:: What is required ::
Filter the entries below, keeping only lines with the word "configuracio".

:: Listed records ::
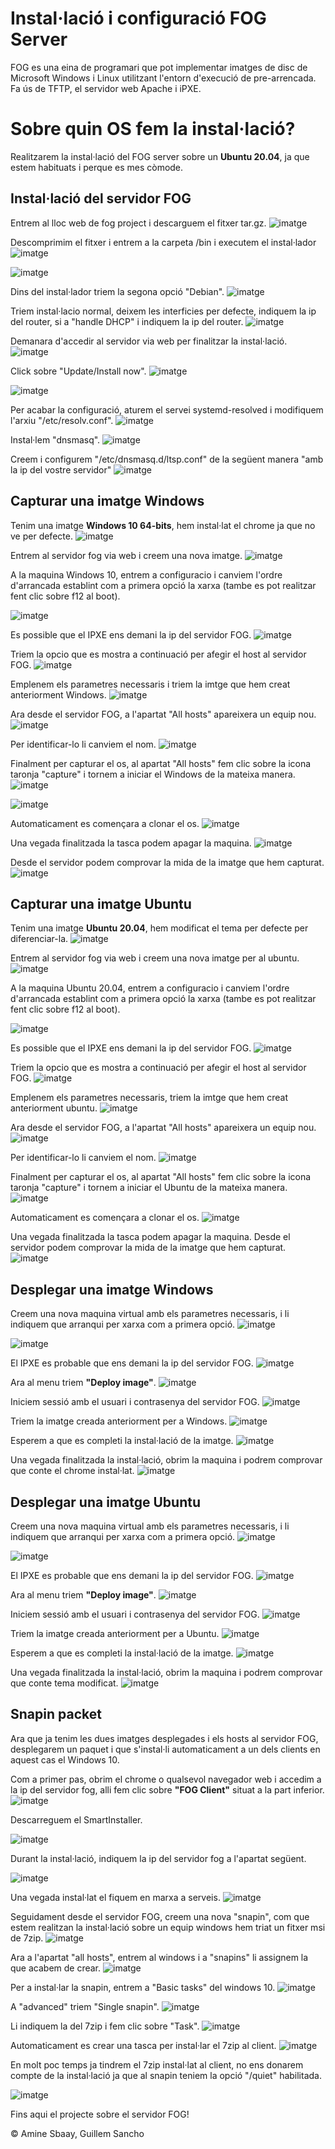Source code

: # Instal·lació i configuració FOG Server

FOG es una eina de programari que pot implementar imatges de disc de Microsoft Windows i Linux utilitzant l'entorn d'execució de pre-arrencada. Fa ús de TFTP, el servidor web Apache i iPXE.


# Sobre quin OS fem la instal·lació?

Realitzarem la instal·lació del FOG server sobre un **Ubuntu 20.04**, ja que estem habituats i perque es mes còmode.

## Instal·lació del servidor FOG

Entrem al lloc web de fog project i descarguem el fitxer tar.gz.
![imatge](/imgs/Selecció_105.png)

Descomprimim el fitxer i entrem a la carpeta /bin i executem el instal·lador
![imatge](/imgs/Selecció_106.png)

![imatge](/imgs/Selecció_107.png)

Dins del instal·lador triem la segona opció "Debian".
![imatge](/imgs/Selecció_108.png)

Triem instal·lacio normal, deixem les interficies per defecte, indiquem la ip del router, si a "handle DHCP" i indiquem la ip del router.
![imatge](/imgs/Selecció_210.png)

Demanara d'accedir al servidor via web per finalitzar la instal·lació.
![imatge](/imgs/Selecció_212.png)

Click sobre "Update/Install now".
![imatge](/imgs/Selecció_213.png)

![imatge](/imgs/Selecció_116.png)

Per acabar la configuració, aturem el servei systemd-resolved i modifiquem l'arxiu "/etc/resolv.conf".
![imatge](/imgs/Selecció_150.png)

Instal·lem "dnsmasq".
![imatge](/imgs/Selecció_151.png)

Creem i configurem "/etc/dnsmasq.d/ltsp.conf" de la següent manera "amb la ip del vostre servidor"
![imatge](/imgs/Selecció_331.png)

## Capturar una imatge Windows

Tenim una imatge **Windows 10 64-bits**, hem instal·lat el chrome ja que no ve per defecte.
![imatge](/imgs/Selecció_264.png)

Entrem al servidor fog via web i creem una nova imatge.
![imatge](/imgs/Selecció_162.png)

A la maquina Windows 10, entrem a configuracio i canviem l'ordre d'arrancada establint com a primera opció la xarxa (tambe es pot realitzar fent clic sobre f12 al boot).

![imatge](/imgs/Selecció_173.png)

Es possible que el IPXE ens demani la ip del servidor FOG.
![imatge](/imgs/Selecció_214.png)

Triem la opcio que es mostra a continuació per afegir el host al servidor FOG.
![imatge](/imgs/Selecció_231.png)

Emplenem els parametres necessaris i triem la imtge que hem creat anteriorment Windows.
![imatge](/imgs/Selecció_266.png)

Ara desde el servidor FOG, a l'apartat "All hosts" apareixera un equip nou.
![imatge](/imgs/Selecció_267.png)

Per identificar-lo li canviem el nom.
![imatge](/imgs/Selecció_268.png)

Finalment per capturar el os, al apartat "All hosts" fem clic sobre la icona taronja "capture" i tornem a iniciar el Windows de la mateixa manera.
![imatge](/imgs/Selecció_269.png)

![imatge](/imgs/Selecció_271.png)

Automaticament es començara a clonar el os.
![imatge](/imgs/Selecció_272.png)

Una vegada finalitzada la tasca podem apagar la maquina.
![imatge](/imgs/Selecció_273.png)

Desde el servidor podem comprovar la mida de la imatge que hem capturat.
![imatge](/imgs/Selecció_274.png)


## Capturar una imatge Ubuntu

Tenim una imatge **Ubuntu 20.04**, hem modificat el tema per defecte per diferenciar-la.
![imatge](/imgs/Selecció_299.png)

Entrem al servidor fog via web i creem una nova imatge per al ubuntu.
![imatge](/imgs/Selecció_276.png)

A la maquina Ubuntu 20.04, entrem a configuracio i canviem l'ordre d'arrancada establint com a primera opció la xarxa (tambe es pot realitzar fent clic sobre f12 al boot).

![imatge](/imgs/Selecció_173.png)

Es possible que el IPXE ens demani la ip del servidor FOG.
![imatge](/imgs/Selecció_214.png)

Triem la opcio que es mostra a continuació per afegir el host al servidor FOG.
![imatge](/imgs/Selecció_231.png)

Emplenem els parametres necessaris, triem la imtge que hem creat anteriorment ubuntu.
![imatge](/imgs/Selecció_252.png)

Ara desde el servidor FOG, a l'apartat "All hosts" apareixera un equip nou.
![imatge](/imgs/Selecció_253.png)

Per identificar-lo li canviem el nom.
![imatge](/imgs/Selecció_254.png)

Finalment per capturar el os, al apartat "All hosts" fem clic sobre la icona taronja "capture" i tornem a iniciar el Ubuntu de la mateixa manera.
![imatge](/imgs/Selecció_255.png)

Automaticament es començara a clonar el os.
![imatge](/imgs/Selecció_257.png)

Una vegada finalitzada la tasca podem apagar la maquina.
Desde el servidor podem comprovar la mida de la imatge que hem capturat.
![imatge](/imgs/Selecció_261.png)

## Desplegar una imatge Windows

Creem una nova maquina virtual amb els parametres necessaris, i li indiquem que arranqui per xarxa com a primera opció.
![imatge](/imgs/Selecció_285.png)

![imatge](/imgs/Selecció_279.png)

El IPXE es probable que ens demani la ip del servidor FOG.
![imatge](/imgs/Selecció_280.png)

Ara al menu triem **"Deploy image"**.
![imatge](/imgs/Selecció_281.png)

Iniciem sessió amb el usuari i contrasenya del servidor FOG.
![imatge](/imgs/Selecció_282.png)

Triem la imatge creada anteriorment per a Windows.
![imatge](/imgs/Selecció_283.png)

Esperem a que es completi la instal·lació de la imatge.
![imatge](/imgs/Selecció_286.png)

Una vegada finalitzada la instal·lació, obrim la maquina i podrem comprovar que conte el chrome instal·lat.
![imatge](/imgs/Selecció_289.png)


## Desplegar una imatge Ubuntu

Creem una nova maquina virtual amb els parametres necessaris, i li indiquem que arranqui per xarxa com a primera opció.
![imatge](/imgs/Selecció_290.png)

![imatge](/imgs/Selecció_291.png)

El IPXE es probable que ens demani la ip del servidor FOG.
![imatge](/imgs/Selecció_292.png)

Ara al menu triem **"Deploy image"**.
![imatge](/imgs/Selecció_293.png)

Iniciem sessió amb el usuari i contrasenya del servidor FOG.
![imatge](/imgs/Selecció_282.png)

Triem la imatge creada anteriorment per a Ubuntu.
![imatge](/imgs/Selecció_295.png)

Esperem a que es completi la instal·lació de la imatge.
![imatge](/imgs/Selecció_297.png)

Una vegada finalitzada la instal·lació, obrim la maquina i podrem comprovar que conte tema modificat.
![imatge](/imgs/Selecció_299.png)


## Snapin packet

Ara que ja tenim les dues imatges desplegades i els hosts al servidor FOG, desplegarem un paquet i que s'instal·li automaticament a un dels clients en aquest cas el Windows 10.

Com a primer pas, obrim el chrome o qualsevol navegador web i accedim a la ip del servidor fog,
alli fem clic sobre **"FOG Client"** situat a la part inferior.
![imatge](/imgs/Selecció_303.png)

Descarreguem el SmartInstaller.

![imatge](/imgs/Selecció_304.png)

Durant la instal·lació, indiquem la ip del servidor fog a l'apartat següent.

![imatge](/imgs/Selecció_307.png)

Una vegada instal·lat el fiquem en marxa a serveis.
![imatge](/imgs/Selecció_309.png)

Seguidament desde el servidor FOG, creem una nova "snapin", com que estem realitzan la instal·lació sobre un equip windows hem triat un fitxer msi de 7zip.
![imatge](/imgs/Selecció_314.png)

Ara a l'apartat "all hosts", entrem al windows i a "snapins" li assignem la que acabem de crear.
![imatge](/imgs/Selecció_315.png)

Per a instal·lar la snapin, entrem a "Basic tasks" del windows 10.
![imatge](/imgs/Selecció_301.png)

A "advanced" triem "Single snapin".
![imatge](/imgs/Selecció_302.png)

Li indiquem la del 7zip i fem clic sobre "Task".
![imatge](/imgs/Selecció_316.png)

Automaticament es crear una tasca per instal·lar el 7zip al client.
![imatge](/imgs/Selecció_311.png)

En molt poc temps ja tindrem el 7zip instal·lat al client, no ens donarem compte de la instal·lació ja que al snapin teniem la opció "/quiet" habilitada.

![imatge](/imgs/Selecció_328.png)


Fins aqui el projecte sobre el servidor FOG!

© Amine Sbaay, Guillem Sancho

:: Result ::
A la maquina Windows 10, entrem a configuracio i canviem l'ordre d'arrancada establint com a primera opció la xarxa (tambe es pot realitzar fent clic sobre f12 al boot).
A la maquina Ubuntu 20.04, entrem a configuracio i canviem l'ordre d'arrancada establint com a primera opció la xarxa (tambe es pot realitzar fent clic sobre f12 al boot).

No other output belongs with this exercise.